Petr's blog

By Petr, history, 10 months ago, In English
  • Vote: I like it
  • +62
  • Vote: I do not like it

»
10 months ago, # |
  Vote: I like it +40 Vote: I do not like it

There was still some work to do to improve the complexity from O(n2) to O(n*logn),

As I see, you went for the diagonals (probably because the probabilities on the same diagonal are the same), but it was much easier to go for rows (or columns), because the sum of $$$1/i(i+1) = 1/i - 1/(i+1)$$$ on a subsegment is very nice.

  • »
    »
    10 months ago, # ^ |
      Vote: I like it +24 Vote: I do not like it

    Very nice!

    Do you know if this has a combinatorial meaning? Maybe we can arrive at 1/i directly from some linearity of expectation argument?

    • »
      »
      »
      10 months ago, # ^ |
        Vote: I like it +8 Vote: I do not like it

      Okay, so imagine that we have a chip at $$$(n, m)$$$, and every second we randomly move it left or down, decreasing some coordinate somehow to stay positive (this is essentially what happens in the problem). If $$$a < n$$$ and $$$b < m$$$ are two positive integers, and we look at the coordinates $$$(x, y)$$$ of the chip during the operations, then eventually one of the following happens: $$$x \leq a$$$ or $$$y \leq b$$$. In other words, we arrive at one of the rectangles $$$A$$$ and $$$B$$$ on the figure below.

      -------+      <-o
             |        |
         A   |        v
             |         
             |         
      -------+         
              +--------
              |        
              |   B    
              |        
              |        
              +--------
      

      Now, while this didn't happen, on each operation, if $$$s$$$ is the number of possible jumps, the probability to jump to $$$A$$$ right now is $$$a / s$$$, to jump to $$$B$$$ is $$$b / s$$$, and to stay outside them is some other number. In any case, these two probabilities are always in $$$a:b$$$ proportion, therefore the probability that we arrive at $$$A$$$ before $$$B$$$ is $$$a / (a + b)$$$ (exercise for the reader, but should be intuitively obvious).

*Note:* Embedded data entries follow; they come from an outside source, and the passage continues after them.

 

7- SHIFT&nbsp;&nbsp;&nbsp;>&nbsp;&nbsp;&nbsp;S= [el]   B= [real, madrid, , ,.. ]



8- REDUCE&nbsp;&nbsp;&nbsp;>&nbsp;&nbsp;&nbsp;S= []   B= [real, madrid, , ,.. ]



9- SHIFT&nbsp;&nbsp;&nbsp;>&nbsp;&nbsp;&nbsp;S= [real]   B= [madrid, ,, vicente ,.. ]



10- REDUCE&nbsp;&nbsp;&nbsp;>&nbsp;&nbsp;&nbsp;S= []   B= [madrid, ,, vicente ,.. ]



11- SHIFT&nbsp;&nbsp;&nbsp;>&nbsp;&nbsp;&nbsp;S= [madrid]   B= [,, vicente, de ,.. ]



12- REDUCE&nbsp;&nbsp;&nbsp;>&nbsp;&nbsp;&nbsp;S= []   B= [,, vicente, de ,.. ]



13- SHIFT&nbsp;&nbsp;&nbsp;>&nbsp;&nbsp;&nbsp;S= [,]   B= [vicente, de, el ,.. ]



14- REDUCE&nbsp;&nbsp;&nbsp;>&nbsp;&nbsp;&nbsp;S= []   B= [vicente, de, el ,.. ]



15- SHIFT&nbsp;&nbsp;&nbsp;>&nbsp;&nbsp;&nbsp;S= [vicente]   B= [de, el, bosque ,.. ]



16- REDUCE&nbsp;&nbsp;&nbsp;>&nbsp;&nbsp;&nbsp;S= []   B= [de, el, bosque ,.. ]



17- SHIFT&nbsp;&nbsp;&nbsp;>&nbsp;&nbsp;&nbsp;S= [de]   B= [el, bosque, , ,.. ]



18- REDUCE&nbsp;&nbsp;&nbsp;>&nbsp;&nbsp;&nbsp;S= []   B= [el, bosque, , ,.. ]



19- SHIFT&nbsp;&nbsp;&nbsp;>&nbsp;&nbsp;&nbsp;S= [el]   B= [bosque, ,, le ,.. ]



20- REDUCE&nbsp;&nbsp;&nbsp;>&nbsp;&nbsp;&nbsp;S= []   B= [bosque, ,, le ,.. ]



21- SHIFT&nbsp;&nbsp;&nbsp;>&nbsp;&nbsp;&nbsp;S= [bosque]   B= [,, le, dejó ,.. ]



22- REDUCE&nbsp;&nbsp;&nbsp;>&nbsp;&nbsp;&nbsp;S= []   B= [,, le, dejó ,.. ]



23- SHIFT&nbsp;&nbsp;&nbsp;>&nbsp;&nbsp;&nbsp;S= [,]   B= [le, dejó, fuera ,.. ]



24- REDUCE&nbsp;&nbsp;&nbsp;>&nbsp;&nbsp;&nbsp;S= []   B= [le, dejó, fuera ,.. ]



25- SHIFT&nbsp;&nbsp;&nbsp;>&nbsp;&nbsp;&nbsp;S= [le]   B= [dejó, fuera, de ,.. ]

      Then, provided that we ended up in $$$A$$$, the probability that we are at its right border is the probability that the last jump was at this exact point chosen from $$$a$$$ possible points given from the premise, which is $$$1/a$$$. Thus, the probability that we ever were on the right border of $$$A$$$ is clearly the probability that the first point from $$$A\cup B$$$ that we entered was on the right border of $$$A$$$, which is (the probability that we entered $$$A$$$ and not $$$B$$$) times (the probability that on the last jump we picked this point among $$$a-1$$$ others) $$$= a/(a+b)\cdot 1/a = 1/(a+b)$$$.

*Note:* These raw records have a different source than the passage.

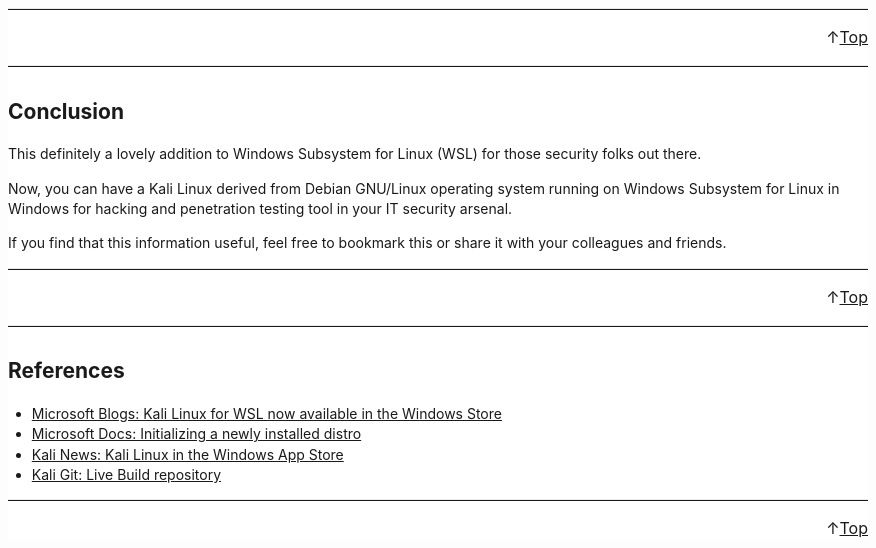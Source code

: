 <hr style='margin-top: 0.5em; margin-bottom: 0em; border-top: 1px solid #eaeaea'>
<p style='font-size: 16px; vertical-align: top; text-align: right;'>↑<a href='#top'>Top</a></p>


<ins class="adsbygoogle"
     style="display:block; text-align:center;"
     data-ad-layout="in-article"
     data-ad-format="fluid"
     data-ad-client="ca-pub-8419393181202253"
     data-ad-slot="9347590764"></ins>
<script>
     (adsbygoogle = window.adsbygoogle || []).push({});
</script>

<hr style='margin-top: 0.5em; margin-bottom: 0em; border-top: 1px solid #eaeaea'>

## Conclusion

This definitely a lovely addition to Windows Subsystem for Linux (WSL) for
those security folks out there.

Now, you can have a Kali Linux derived from Debian GNU/Linux
operating system running on Windows Subsystem for Linux in Windows for hacking
and penetration testing tool in your IT security arsenal.

If you find that this information useful, feel free to bookmark this or share
it with your colleagues and friends.

<hr style='margin-top: 0.5em; margin-bottom: 0em; border-top: 1px solid #eaeaea'>
<p style='font-size: 16px; vertical-align: top; text-align: right;'>↑<a href='#top'>Top</a></p>


<ins class="adsbygoogle"
     style="display:block; text-align:center;"
     data-ad-layout="in-article"
     data-ad-format="fluid"
     data-ad-client="ca-pub-8419393181202253"
     data-ad-slot="9347590764"></ins>
<script>
     (adsbygoogle = window.adsbygoogle || []).push({});
</script>

<hr style='margin-top: 0.5em; margin-bottom: 0em; border-top: 1px solid #eaeaea'>

## References

- [Microsoft Blogs: Kali Linux for WSL now available in the Windows Store](https://blogs.msdn.microsoft.com/commandline/2018/03/05/kali-linux-for-wsl/)
- [Microsoft Docs: Initializing a newly installed distro](https://docs.microsoft.com/en-us/windows/wsl/initialize-distro)
- [Kali News: Kali Linux in the Windows App Store](https://www.kali.org/news/kali-linux-in-the-windows-app-store/)
- [Kali Git: Live Build repository](http://git.kali.org/gitweb/?p=live-build-config.git)

<hr style='margin-top: 0.5em; margin-bottom: 0em; border-top: 1px solid #eaeaea'>
<p style='font-size: 16px; vertical-align: top; text-align: right;'>↑<a href='#top'>Top</a></p>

      Is this what you are asking?

      • »
        »
        »
        »
        10 months ago, # ^ |
        Rev. 3   Vote: I like it +8 Vote: I do not like it

        Actually, you could even say that while the chip still can reach the required border, there are three options:

        • to reach it with probability $$$1/s$$$,

        • to go somewhere where we can no longer win from, with probability $$$(a + b - 1) / s$$$,

        • to continue from some other place.

        Again, since the first two options are the only ones that stop the process, and since their probabilities ratio is $$$1 : (a+b-1)$$$, then the answer is $$$1/(a+b)$$$.

        • »
          »
          »
          »
          »
          10 months ago, # ^ |
            Vote: I like it +8 Vote: I do not like it

          This argument makes sense, but it seems to be computing something different from what we need to compute?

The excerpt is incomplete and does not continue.